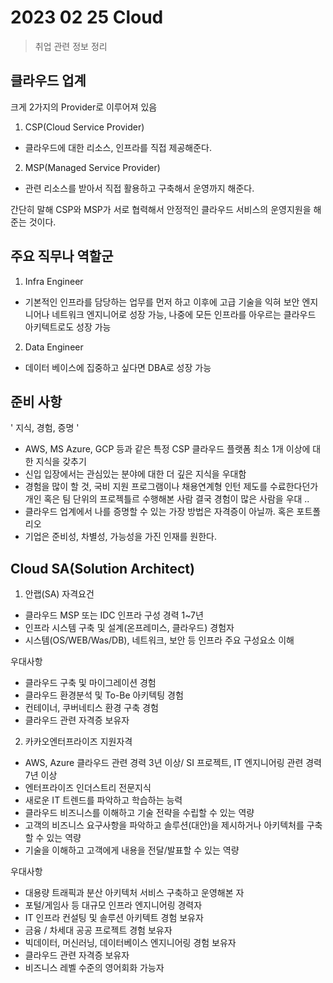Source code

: # 2023 02 25 Cloud 
> 취업 관련 정보 정리


## 클라우드 업계 
크게 2가지의 Provider로 이루어져 있음
1. CSP(Cloud Service Provider)
- 클라우드에 대한 리소스, 인프라를 직접 제공해준다. 
2. MSP(Managed Service Provider)
- 관련 리소스를 받아서 직접 활용하고 구축해서 운영까지 해준다. 

간단히 말해 CSP와 MSP가 서로 협력해서 안정적인 클라우드 서비스의 운영지원을 해준는 것이다. 

## 주요 직무나 역할군 
1. Infra Engineer 
- 기본적인 인프라를 담당하는 업무를 먼저 하고 이후에 고급 기술을 익혀 보안 엔지니어나 네트워크 엔지니어로 성장 가능, 나중에 모든 인프라를 아우르는 클라우드 아키텍트로도 성장 가능 
2. Data Engineer
- 데이터 베이스에 집중하고 싶다면 DBA로 성장 가능 

## 준비 사항 
' 지식, 경험, 증명 '

- AWS, MS Azure, GCP 등과 같은 특정 CSP 클라우드 플랫폼 최소 1개 이상에 대한 지식을 갖추기 
- 신입 입장에서는 관심있는 분야에 대한 더 깊은 지식을 우대함 
- 경험을 많이 할 것, 국비 지원 프로그램이나 채용연계형 인턴 제도를 수료한다던가 개인 혹은 팀 단위의 프로젝틀르 수행해본 사람 결국 경험이 많은 사람을 우대 .. 
- 클라우드 업계에서 나를 증명할 수 있는 가장 방법은 자격증이 아닐까. 혹은 포트폴리오 
- 기업은 준비성, 차별성, 가능성을 가진 인재를 원한다. 

## Cloud SA(Solution Architect)
1. 안랩(SA)
자격요건 
- 클라우드 MSP 또는 IDC 인프라 구성 경력 1~7년
- 인프라 시스템 구축 및 설계(온프레미스, 클라우드) 경험자
- 시스템(OS/WEB/Was/DB), 네트워크, 보안 등 인프라 주요 구성요소 이해 

우대사항
- 클라우드 구축 및 마이그레이션 경험
- 클라우드 환경분석 및 To-Be 아키텍팅 경험 
- 컨테이너, 쿠버네티스 환경 구축 경험 
- 클라우드 관련 자격증 보유자 

2. 카카오엔터프라이즈
지원자격 
- AWS, Azure 클라우드 관련 경력 3년 이상/ SI 프로젝트, IT 엔지니어링 관련 경력 7년 이상 
- 엔터프라이즈 인더스트리 전문지식
- 새로운 IT 트렌드를 파악하고 학습하는 능력
- 클라우드 비즈니스를 이해하고 기술 전략을 수립할 수 있는 역량 
- 고객의 비즈니스 요구사항을 파악하고 솔루션(대안)을 제시하거나 아키텍처를 구축할 수 있는 역량 
- 기술을 이해하고 고객에게 내용을 전달/발표할 수 있는 역량 

우대사항 
- 대용량 트래픽과 분산 아키텍처 서비스 구축하고 운영해본 자
- 포털/게임사 등 대규모 인프라 엔지니어링 경력자 
- IT 인프라 컨설팅 및 솔루션 아키텍트 경험 보유자
- 금융 / 차세대 공공 프로젝트 경험 보유자
- 빅데이터, 머신러닝, 데이터베이스 엔지니어링 경험 보유자 
- 클라우드 관련 자격증 보유자 
- 비즈니스 레벨 수준의 영어회화 가능자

+-------+

#### WHAT IS REQUIRED
Exactly as written, repeat the lines from the beginning of the entries up to and including the line with "- AWS, Azure", but not the pictures.

#### RESULT BELOW
Source code

: # 2023 02 25 Cloud 
> 취업 관련 정보 정리


## 클라우드 업계 
크게 2가지의 Provider로 이루어져 있음
1. CSP(Cloud Service Provider)
- 클라우드에 대한 리소스, 인프라를 직접 제공해준다. 
2. MSP(Managed Service Provider)
- 관련 리소스를 받아서 직접 활용하고 구축해서 운영까지 해준다. 

간단히 말해 CSP와 MSP가 서로 협력해서 안정적인 클라우드 서비스의 운영지원을 해준는 것이다. 

## 주요 직무나 역할군 
1. Infra Engineer 
- 기본적인 인프라를 담당하는 업무를 먼저 하고 이후에 고급 기술을 익혀 보안 엔지니어나 네트워크 엔지니어로 성장 가능, 나중에 모든 인프라를 아우르는 클라우드 아키텍트로도 성장 가능 
2. Data Engineer
- 데이터 베이스에 집중하고 싶다면 DBA로 성장 가능 

## 준비 사항 
' 지식, 경험, 증명 '

- AWS, MS Azure, GCP 등과 같은 특정 CSP 클라우드 플랫폼 최소 1개 이상에 대한 지식을 갖추기 
- 신입 입장에서는 관심있는 분야에 대한 더 깊은 지식을 우대함 
- 경험을 많이 할 것, 국비 지원 프로그램이나 채용연계형 인턴 제도를 수료한다던가 개인 혹은 팀 단위의 프로젝틀르 수행해본 사람 결국 경험이 많은 사람을 우대 .. 
- 클라우드 업계에서 나를 증명할 수 있는 가장 방법은 자격증이 아닐까. 혹은 포트폴리오 
- 기업은 준비성, 차별성, 가능성을 가진 인재를 원한다. 

## Cloud SA(Solution Architect)
1. 안랩(SA)
자격요건 
- 클라우드 MSP 또는 IDC 인프라 구성 경력 1~7년
- 인프라 시스템 구축 및 설계(온프레미스, 클라우드) 경험자
- 시스템(OS/WEB/Was/DB), 네트워크, 보안 등 인프라 주요 구성요소 이해 

우대사항
- 클라우드 구축 및 마이그레이션 경험
- 클라우드 환경분석 및 To-Be 아키텍팅 경험 
- 컨테이너, 쿠버네티스 환경 구축 경험 
- 클라우드 관련 자격증 보유자 

2. 카카오엔터프라이즈
지원자격 
- AWS, Azure 클라우드 관련 경력 3년 이상/ SI 프로젝트, IT 엔지니어링 관련 경력 7년 이상 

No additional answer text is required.